The album opens with a 56-second, almost orchestral instrumental “Curtains.” It is followed by “Change of Time,” a love song with an intricate musical layering of instruments similar to “Conquests,” and one of the signatures of Sam as producer. (He’s produced these last two Josh albums, as well as Erin McKeown’s last album, “Hundreds of Lions.”)
Our first taste of Josh’s storytelling on the album is on “The Curse,” about a mummy who is awakened by an archeologist and falls in love with her. The song is mesmerizingly brilliant, filled with lines that make you lean in to your stereo to hear every word: “She asks are you cursed but his answer’s obscured in a sandstorm of flashbulbs and rowdy reporters.” As the mummy grows stronger, the woman grows weaker, and there lies the curse. The spare and delicate backing by band adds to the tension of the song.
The other standout story-song on the album is “Another New World,” a 7-minute, 39-second journey to new lands aboard the ship the Annabel Lee, this captain’s love. Is it possible Josh is using the Edgar Allan Poe love story, “Annabel Lee,’’ as a guide to his own tale? The song is filled with incredible imagery, as if Josh actually took the trip himself.
It’s good to point out that not all the songs on “So Runs the World Away” are contemplative ones. “Rattling Locks” rocks with Josh playing the angry ex, spitting out, “Black hole, black hole how can your two eyes be empty as they look/All along I thought I was giving you my love but you were just stealing it and now I want back every single thing that you took.” This song, which opens with a percussion/guitar growl, will be a showstopper in concert. “The Remnant,” with Josh churning out the lyrics faster than you can take them in, is another beat-heavy, rockin’ tune.
There are plenty more songs to explore on the album. “Southern Pacifica,” the Springsteen-esque “Lantern” and “Long Shadows” are all worthy of the journeys they take you on. “Folk Bloodbath” is a tune that Josh has kicked around for years, but never recorded. It finally sees the light of day, complete with female backing vocals.

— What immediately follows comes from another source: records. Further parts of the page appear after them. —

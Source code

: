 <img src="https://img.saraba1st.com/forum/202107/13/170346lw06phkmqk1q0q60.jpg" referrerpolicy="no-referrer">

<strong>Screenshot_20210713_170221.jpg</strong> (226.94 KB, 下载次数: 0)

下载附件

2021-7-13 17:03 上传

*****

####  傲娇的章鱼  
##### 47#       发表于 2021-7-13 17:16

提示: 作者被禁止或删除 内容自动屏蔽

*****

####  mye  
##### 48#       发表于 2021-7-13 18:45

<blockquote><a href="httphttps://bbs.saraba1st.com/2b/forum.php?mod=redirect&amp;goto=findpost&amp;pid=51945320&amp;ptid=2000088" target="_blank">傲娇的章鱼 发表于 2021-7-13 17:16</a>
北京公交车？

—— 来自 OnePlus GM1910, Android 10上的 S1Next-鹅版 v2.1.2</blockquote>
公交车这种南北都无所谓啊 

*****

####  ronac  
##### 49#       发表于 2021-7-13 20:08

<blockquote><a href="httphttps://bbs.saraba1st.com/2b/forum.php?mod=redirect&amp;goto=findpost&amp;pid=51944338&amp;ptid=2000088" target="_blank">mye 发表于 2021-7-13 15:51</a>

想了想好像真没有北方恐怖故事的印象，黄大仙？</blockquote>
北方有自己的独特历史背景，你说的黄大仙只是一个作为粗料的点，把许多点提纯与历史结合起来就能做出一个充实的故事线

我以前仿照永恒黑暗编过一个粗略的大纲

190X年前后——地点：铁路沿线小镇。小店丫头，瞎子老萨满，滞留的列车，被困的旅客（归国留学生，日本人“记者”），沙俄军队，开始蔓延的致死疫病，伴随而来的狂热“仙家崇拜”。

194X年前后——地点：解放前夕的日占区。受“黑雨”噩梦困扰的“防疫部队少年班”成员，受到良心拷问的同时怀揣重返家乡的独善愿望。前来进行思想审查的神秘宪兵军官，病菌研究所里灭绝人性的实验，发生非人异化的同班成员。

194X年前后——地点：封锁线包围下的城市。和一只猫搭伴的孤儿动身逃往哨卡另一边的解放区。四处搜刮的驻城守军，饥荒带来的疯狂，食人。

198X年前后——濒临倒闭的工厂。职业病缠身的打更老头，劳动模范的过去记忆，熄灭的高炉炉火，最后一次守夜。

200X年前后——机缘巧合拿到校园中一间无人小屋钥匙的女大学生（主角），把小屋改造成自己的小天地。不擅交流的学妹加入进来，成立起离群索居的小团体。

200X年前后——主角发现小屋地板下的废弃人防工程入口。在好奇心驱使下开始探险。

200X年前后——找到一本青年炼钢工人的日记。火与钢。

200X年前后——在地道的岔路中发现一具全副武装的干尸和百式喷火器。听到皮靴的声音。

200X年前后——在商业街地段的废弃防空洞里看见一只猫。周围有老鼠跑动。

“So Runs the World Away” once again expands the art of Josh Ritter. His stories have now taken on a life of their own and galvanized his songs.
“Downtown Church” (Out now)
No one should be surprised by Patty Griffin’s latest album, an all-gospel affair titled “Downtown Church.” For those listening closely to her last two albums, there were hints at this direction in a number of those songs.
It is also not stunning to realize how well her voice fits the genre. It may not have been apparent that gospel is in her DNA, but we are fairly certain it is in her soul.
“Downtown Church” is a collection of 14 songs, mostly covers but a few originals recorded in a 160-year-old Presbyterian church in Nashville. Each song is sung in Patty’s distinctive, wonderfully expressive voice and many include guests – ranging from Emmylou Harris to Regina and Ann McCrary, Buddy Miller, and others.
The album opens with Patty singing solo on Hank Williams’ hush of a tune “House of Gold.” But that mood doesn’t last long, as she jumps right into the uptempo Southern rave “Move Up,” with help from the McCrarys, Miller, and Jim Lauderdale. You can just picture the congregation in the church pews in full swing.
She continues to mix traditional tunes (“Wade Into the Water”) with blues (an inspiring “If I Had My Way”). She even contributes two originals, “Little Fire” and “Coming Home to Me,” that meld perfectly with the album’s spirit of redemption and the power of faith.
To our ears, the best tunes are the ones that make us move our body, such as the aforementioned “Move Up” and the snakey R&B-tinged “I Smell a Rat.”
In all, “Downtown Church” may not end up as one of Patty Griffin’s most widely loved albums, but it is clearly a part of her musical personality and it is a genuine expression of her passion.